Problem requirements: Could you please return each line of the data that has the word "release"?

Material shown:
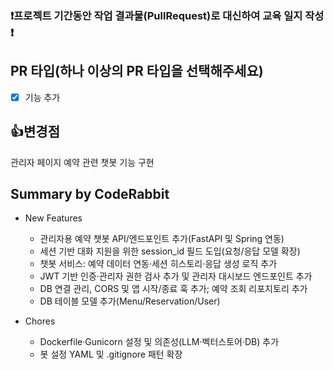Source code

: ### ❗프로젝트 기간동안 작업 결과물(PullRequest)로 대신하여 교육 일지 작성 ❗

## PR 타입(하나 이상의 PR 타입을 선택해주세요)

- [X] 기능 추가 <br>

## 👍변경점

관리자 페이지 예약 관련 챗봇 기능 구현
 


<!-- This is an auto-generated comment: release notes by coderabbit.ai -->
## Summary by CodeRabbit

- New Features
  - 관리자용 예약 챗봇 API/엔드포인트 추가(FastAPI 및 Spring 연동)
  - 세션 기반 대화 지원을 위한 session_id 필드 도입(요청/응답 모델 확장)
  - 챗봇 서비스: 예약 데이터 연동·세션 히스토리·응답 생성 로직 추가
  - JWT 기반 인증·관리자 권한 검사 추가 및 관리자 대시보드 엔드포인트 추가
  - DB 연결 관리, CORS 및 앱 시작/종료 훅 추가; 예약 조회 리포지토리 추가
  - DB 테이블 모델 추가(Menu/Reservation/User)

- Chores
  - Dockerfile·Gunicorn 설정 및 의존성(LLM·벡터스토어·DB) 추가
  - 봇 설정 YAML 및 .gitignore 패턴 확장
<!-- end of auto-generated comment: release notes by coderabbit.ai -->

Your response:
<!-- This is an auto-generated comment: release notes by coderabbit.ai -->
<!-- end of auto-generated comment: release notes by coderabbit.ai -->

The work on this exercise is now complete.